What the task asks ->
Within the data below, find the string "Total" and return each line where it occurs.

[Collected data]
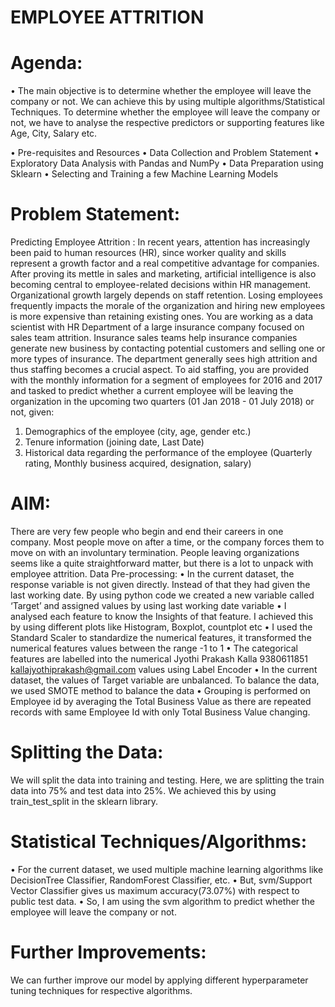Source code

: # EMPLOYEE ATTRITION
# Agenda:
• The main objective is to determine whether the employee will leave the company or 
not. We can achieve this by using multiple algorithms/Statistical Techniques. To 
determine whether the employee will leave the company or not, we have to analyse 
the respective predictors or supporting features like Age, City, Salary etc. 

• Pre-requisites and Resources
• Data Collection and Problem Statement
• Exploratory Data Analysis with Pandas and NumPy
• Data Preparation using Sklearn
• Selecting and Training a few Machine Learning Models

# Problem Statement:
Predicting Employee Attrition :
In recent years, attention has increasingly been paid to human resources (HR), since worker 
quality and skills represent a growth factor and a real competitive advantage for companies. 
After proving its mettle in sales and marketing, artificial intelligence is also becoming 
central to employee-related decisions within HR management. Organizational growth largely 
depends on staff retention. Losing employees frequently impacts the morale of the 
organization and hiring new employees is more expensive than retaining existing ones.
You are working as a data scientist with HR Department of a large insurance company 
focused on sales team attrition. Insurance sales teams help insurance companies generate 
new business by contacting potential customers and selling one or more types of insurance. 
The department generally sees high attrition and thus staffing becomes a crucial aspect.
To aid staffing, you are provided with the monthly information for a segment of 
employees for 2016 and 2017 and tasked to predict whether a current employee will 
be leaving the organization in the upcoming two quarters (01 Jan 2018 - 01 July 
2018) or not, given:
1. Demographics of the employee (city, age, gender etc.)
2. Tenure information (joining date, Last Date)
3. Historical data regarding the performance of the employee (Quarterly rating, 
Monthly business acquired, designation, salary)

# AIM:
There are very few people who begin and end their careers in one company. Most 
people move on after a time, or the company forces them to move on with an 
involuntary termination. People leaving organizations seems like a quite 
straightforward matter, but there is a lot to unpack with employee attrition.
Data Pre-processing: 
• In the current dataset, the response variable is not given directly. Instead of that 
they had given the last working date. By using python code we created a new 
variable called ‘Target’ and assigned values by using last working date variable • I 
analysed each feature to know the Insights of that feature. I achieved this by using 
different plots like Histogram, Boxplot, countplot etc • I used the Standard Scaler to 
standardize the numerical features, it transformed the numerical features values 
between the range -1 to 1 • The categorical features are labelled into the numerical 
Jyothi Prakash Kalla 9380611851 kallajyothiprakash@gmail.com
values using Label Encoder • In the current dataset, the values of Target variable 
are unbalanced. To balance the data, we used SMOTE method to balance the data • 
Grouping is performed on Employee id by averaging the Total Business Value as 
there are repeated records with same Employee Id with only Total Business Value 
changing.

# Splitting the Data: 
We will split the data into training and testing. Here, we are splitting the train data into 
75% and test data into 25%. We achieved this by using train_test_split in the sklearn 
library.

# Statistical Techniques/Algorithms:
• For the current dataset, we used multiple machine learning algorithms like 
DecisionTree Classifier, RandomForest Classifier, etc. • But, svm/Support Vector 
Classifier gives us maximum accuracy(73.07%) with respect to public test data. • So, 
I am using the svm algorithm to predict whether the employee will leave the 
company or not.

# Further Improvements: 
We can further improve our model by applying different hyperparameter tuning 
techniques for respective algorithms.

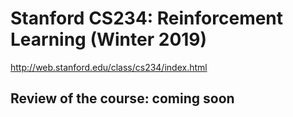 # Stanford CS234: Reinforcement Learning (Winter 2019)
http://web.stanford.edu/class/cs234/index.html


## Review of the course: coming soon

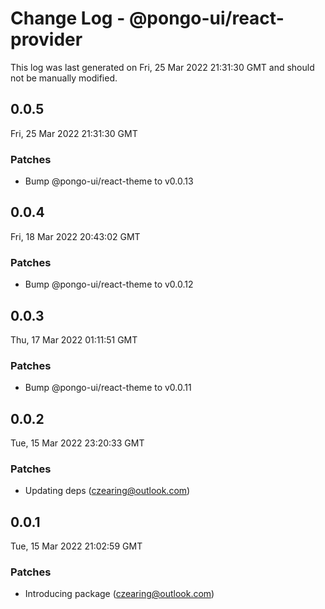 # Change Log - @pongo-ui/react-provider

This log was last generated on Fri, 25 Mar 2022 21:31:30 GMT and should not be manually modified.

<!-- Start content -->

## 0.0.5

Fri, 25 Mar 2022 21:31:30 GMT

### Patches

- Bump @pongo-ui/react-theme to v0.0.13

## 0.0.4

Fri, 18 Mar 2022 20:43:02 GMT

### Patches

- Bump @pongo-ui/react-theme to v0.0.12

## 0.0.3

Thu, 17 Mar 2022 01:11:51 GMT

### Patches

- Bump @pongo-ui/react-theme to v0.0.11

## 0.0.2

Tue, 15 Mar 2022 23:20:33 GMT

### Patches

- Updating deps (czearing@outlook.com)

## 0.0.1

Tue, 15 Mar 2022 21:02:59 GMT

### Patches

- Introducing package (czearing@outlook.com)
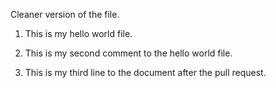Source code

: Cleaner version of the file.

1) This is my hello world file. 

2) This is my second comment to the hello world file. 

3) This is my third line to the document after the pull request.
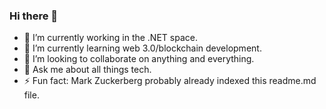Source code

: ### Hi there 👋

- 🔭 I’m currently working in the .NET space.
- 🌱 I’m currently learning web 3.0/blockchain development. 
- 👯 I’m looking to collaborate on anything and everything. 
- 💬 Ask me about all things tech.
- ⚡ Fun fact: Mark Zuckerberg probably already indexed this readme.md file. 
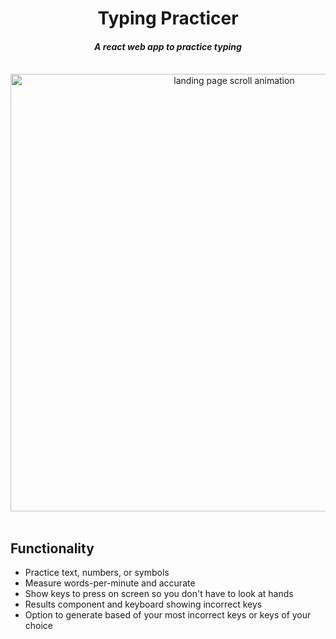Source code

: <div align="center">
 <h1 size="+2">Typing Practicer</h1>
 <h4><i>A react web app to practice typing</i></h4>


<br>
 <img src="https://github.com/devrod/readme-images/blob/master/typing-screenshot.png?raw=true" width="700" alt="landing page scroll animation">
</div>
<br>


## Functionality

- Practice text, numbers, or symbols
- Measure words-per-minute and accurate
- Show keys to press on screen so you don't have to look at hands
- Results component and keyboard showing incorrect keys
- Option to generate based of your most incorrect keys or keys of your choice
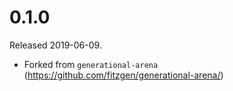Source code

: # 0.1.0

Released 2019-06-09.

* Forked from `generational-arena` (https://github.com/fitzgen/generational-arena/)
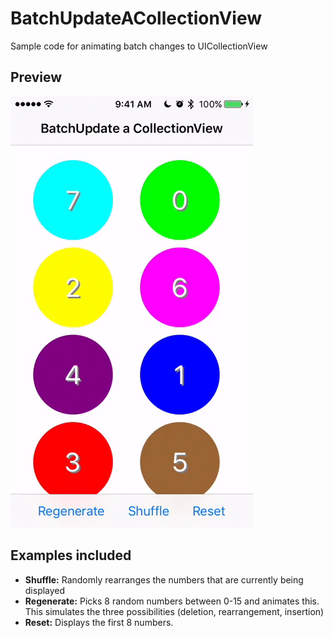 # BatchUpdateACollectionView
Sample code for animating batch changes to UICollectionView

## Preview

![alt tag](Screenshots/screenie.gif)

## Examples included

- **Shuffle:** Randomly rearranges the numbers that are currently being displayed
- **Regenerate:** Picks 8 random numbers between 0-15 and animates this. This simulates the three possibilities (deletion, rearrangement, insertion)
- **Reset:** Displays the first 8 numbers.
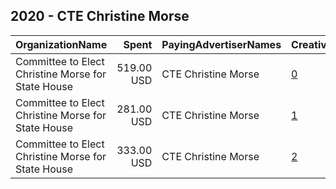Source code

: ## 2020 - CTE Christine Morse 
|OrganizationName|Spent|PayingAdvertiserNames|CreativeUrls|Impressions|Genders|AgeBrackets|CountryCodes|BillingAddresses|CandidateBallotInformation|
|:---|---:|:---|:---|---:|:---|:---|:---|:---|:---|
|Committee to Elect Christine Morse for State House|519.00 USD|CTE Christine Morse|[0](https://www.snap.com/political-ads/asset/f270f2b2c2d8a607dea2ba6fd2f82cd891eb232c57d2b2677fbb249c892cfff6?mediaType=jpeg)|83,235||18+|united states|US||
|Committee to Elect Christine Morse for State House|281.00 USD|CTE Christine Morse|[1](https://www.snap.com/political-ads/asset/de88b54bf4dcce7a89a3581323be8c44e7626b3ea61998d4cf4df39b6fd71cd0?mediaType=mp4)|32,507||18+|united states|US||
|Committee to Elect Christine Morse for State House|333.00 USD|CTE Christine Morse|[2](https://www.snap.com/political-ads/asset/05ab7f2fe2750c9f2d506cbd86187bfce2720fb85c1f32d3f8b5c59a1b4f97f7?mediaType=mp4)|38,460||18+|united states|US||
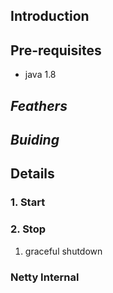 ## **Introduction**

## **Pre-requisites**
   - java 1.8

## **_Feathers_**

## **_Buiding_**

## Details
### 1. Start

### 2. Stop
   1) graceful shutdown
   
   
### Netty Internal
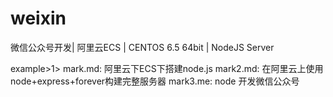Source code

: # weixin
微信公众号开发| 阿里云ECS | CENTOS 6.5 64bit | NodeJS Server


example>1>
mark.md: 阿里云下ECS下搭建node.js
mark2.md: 在阿里云上使用node+express+forever构建完整服务器 
mark3.me: node 开发微信公众号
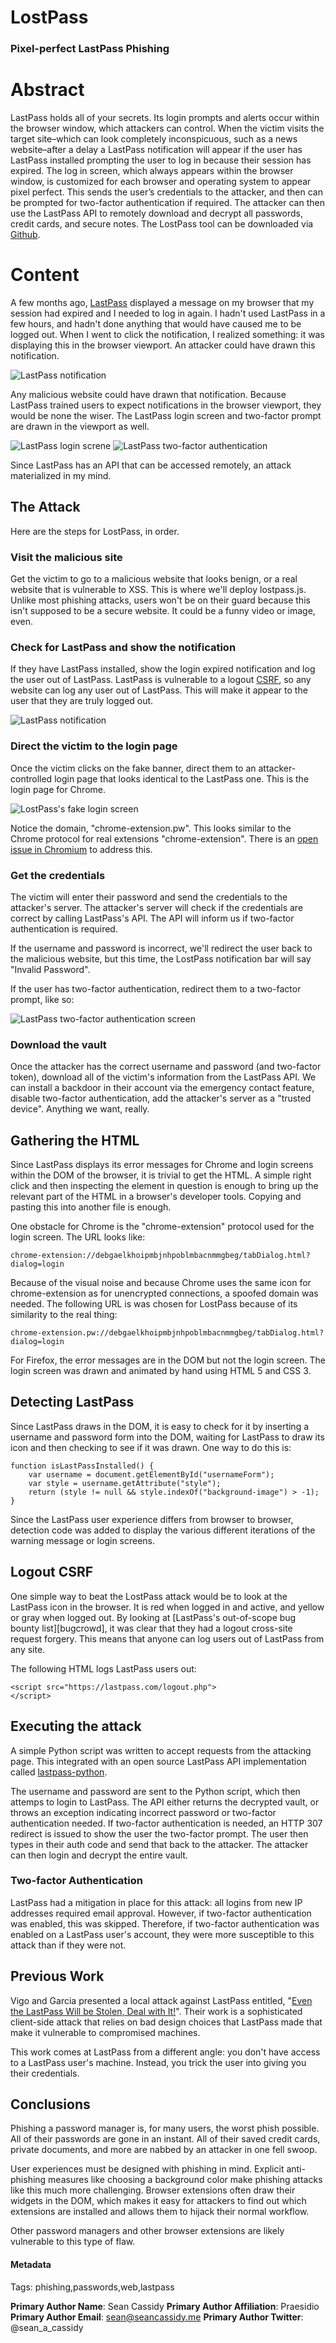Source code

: # LostPass
### Pixel-perfect LastPass Phishing

# Abstract

LastPass holds all of your secrets. Its login prompts and alerts occur within
the browser window, which attackers can control. When the victim visits the
target site–which can look completely inconspicuous, such as a news
website–after a delay a LastPass notification will appear if the user has
LastPass installed prompting the user to log in because their session has
expired. The log in screen, which always appears within the browser window, is
customized for each browser and operating system to appear pixel perfect. This
sends the user’s credentials to the attacker, and then can be prompted for
two-factor authentication if required. The attacker can then use the LastPass
API to remotely download and decrypt all passwords, credit cards, and secure
notes. The LostPass tool can be downloaded via [Github][github].

# Content

A few months ago, [LastPass][lastpass] displayed a message on my browser that
my session had expired and I needed to log in again. I hadn't used LastPass in
a few hours, and hadn't done anything that would have caused me to be logged
out. When I went to click the notification, I realized something: it was
displaying this in the browser viewport. An attacker could have drawn this
notification.

![LastPass notification](imgs/01_lastpass_notification.png)

Any malicious website could have drawn that notification. Because 
LastPass trained users to expect notifications in the browser viewport, they 
would be none the wiser. The LastPass login screen and two-factor prompt are 
drawn in the viewport as well.

![LastPass login screne](imgs/01_lastpass_login.png)
![LastPass two-factor authentication](imgs/01_lastpass_2fa.png)

Since LastPass has an API that can be accessed remotely, an attack materialized
in my mind.

## The Attack

Here are the steps for LostPass, in order.

### Visit the malicious site

Get the victim to go to a malicious website that looks benign, or a real
website that is vulnerable to XSS. This is where we'll deploy lostpass.js.
Unlike most phishing attacks, users won't be on their guard because this isn't
supposed to be a secure website. It could be a funny video or image, even.

### Check for LastPass and show the notification

If they have LastPass installed, show the login expired notification and log
the user out of LastPass. LastPass is vulnerable to a logout [CSRF][csrf], so
any website can log any user out of LastPass. This will make it appear to the
user that they are truly logged out.

![LastPass notification](/imgs/lastpass_notification.png)

### Direct the victim to the login page

Once the victim clicks on the fake banner, direct them to an
attacker-controlled login page that looks identical to the LastPass one. This
is the login page for Chrome.

![LostPass's fake login screen](/imgs/lastpass_login.png)

Notice the domain, "chrome-extension.pw". This looks similar to the Chrome
protocol for real extensions "chrome-extension". There is an [open issue in
Chromium][chromebug] to address this.

### Get the credentials

The victim will enter their password and send the credentials to the
attacker's server. The attacker's server will check if the credentials are
correct by calling LastPass's API. The API will inform us if two-factor 
authentication is required.

If the username and password is incorrect, we'll redirect the user back to the
malicious website, but this time, the LostPass notification bar will say
"Invalid Password".

If the user has two-factor authentication, redirect them to a two-factor
prompt, like so:

![LastPass two-factor authentication screen](/imgs/lastpass_2fa.png)

### Download the vault

Once the attacker has the correct username and password (and two-factor
token), download all of the victim's information from the LastPass API. We can
install a backdoor in their account via the emergency contact feature, disable
two-factor authentication, add the attacker's server as a "trusted device".
Anything we want, really.

## Gathering the HTML

Since LastPass displays its error messages for Chrome and login screens within 
the DOM of the browser, it is trivial to get the HTML. A simple right click and
then inspecting the element in question is enough to bring up the relevant part
of the HTML in a browser's developer tools. Copying and pasting this into
another file is enough.

One obstacle for Chrome is the "chrome-extension" protocol used for the login
screen. The URL looks like:

    chrome-extension://debgaelkhoipmbjnhpoblmbacnmmgbeg/tabDialog.html?dialog=login

Because of the visual noise and because Chrome uses the same icon for
chrome-extension as for unencrypted connections, a spoofed domain was needed.
The following URL is was chosen for LostPass because of its similarity to the
real thing:

    chrome-extension.pw://debgaelkhoipmbjnhpoblmbacnmmgbeg/tabDialog.html?dialog=login

For Firefox, the error messages are in the DOM but not the login screen. The
login screen was drawn and animated by hand using HTML 5 and CSS 3.

## Detecting LastPass

Since LastPass draws in the DOM, it is easy to check for it by inserting a
username and password form into the DOM, waiting for LastPass to draw its icon
and then checking to see if it was drawn. One way to do this is:

    function isLastPassInstalled() {
        var username = document.getElementById("usernameForm");
        var style = username.getAttribute("style");
        return (style != null && style.indexOf("background-image") > -1);
    }

Since the LastPass user experience differs from browser to browser, detection
code was added to display the various different iterations of the warning
message or login screens.

## Logout CSRF

One simple way to beat the LostPass attack would be to look at the LastPass
icon in the browser. It is red when logged in and active, and yellow or gray
when logged out. By looking at [LastPass's out-of-scope bug bounty
list][bugcrowd], it was clear that they had a logout cross-site request
forgery. This means that anyone can log users out of LastPass from any site.

The following HTML logs LastPass users out:

    <script src="https://lastpass.com/logout.php">
    </script>

## Executing the attack

A simple Python script was written to accept requests from the attacking page.
This integrated with an open source LastPass API implementation called
[lastpass-python][lastpasspython].

The username and password are sent to the Python script, which then attemps to
login to LastPass. The API either returns the decrypted vault, or throws an
exception indicating incorrect password or two-factor authentication needed. If
two-factor authentication is needed, an HTTP 307 redirect is issued to show the
user the two-factor prompt. The user then types in their auth code and send
that back to the attacker. The attacker can then login and decrypt the entire
vault.

### Two-factor Authentication

LastPass had a mitigation in place for this attack: all logins from new IP
addresses required email approval. However, if two-factor authentication was
enabled, this was skipped. Therefore, if two-factor authentication was enabled
on a LastPass user's account, they were more susceptible to this attack than if
they were not.

## Previous Work

Vigo and Garcia presented a local attack against LastPass entitled, "[Even the
LastPass Will be Stolen, Deal with It!][vigo]". Their work is a sophisticated
client-side attack that relies on bad design choices that LastPass made that
make it vulnerable to compromised machines.

This work comes at LastPass from a different angle: you don't have access to a
LastPass user's machine. Instead, you trick the user into giving you their
credentials.

## Conclusions

Phishing a password manager is, for many users, the worst phish possible. All
of their passwords are gone in an instant. All of their saved credit cards,
private documents, and more are nabbed by an attacker in one fell swoop.

User experiences must be designed with phishing in mind. Explicit anti-phishing
measures like choosing a background color make phishing attacks like this much
more challenging. Browser extensions often draw their widgets in the DOM, which
makes it easy for attackers to find out which extensions are installed and
allows them to hijack their normal workflow.

Other password managers and other browser extensions are likely vulnerable to
this type of flaw.

#### Metadata

Tags: phishing,passwords,web,lastpass

**Primary Author Name**: Sean Cassidy
**Primary Author Affiliation**: Praesidio
**Primary Author Email**: sean@seancassidy.me 
**Primary Author Twitter**: @sean_a_cassidy

[lastpass]: https://en.wikipedia.org/wiki/LastPass
[github]: https://github.com/cxxr/lostpass
[vigo]: http://www.martinvigo.com/even-the-lastpass-will-be-stolen-deal-with-it/
[chromebug]: https://code.google.com/p/chromium/issues/detail?id=453093
[csrf]: https://en.wikipedia.org/wiki/Cross-site_request_forgery
[lastpasspython]: https://github.com/konomae/lastpass-python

Solved exercise ->
Grouping is performed on Employee id by averaging the Total Business Value as 
there are repeated records with same Employee Id with only Total Business Value 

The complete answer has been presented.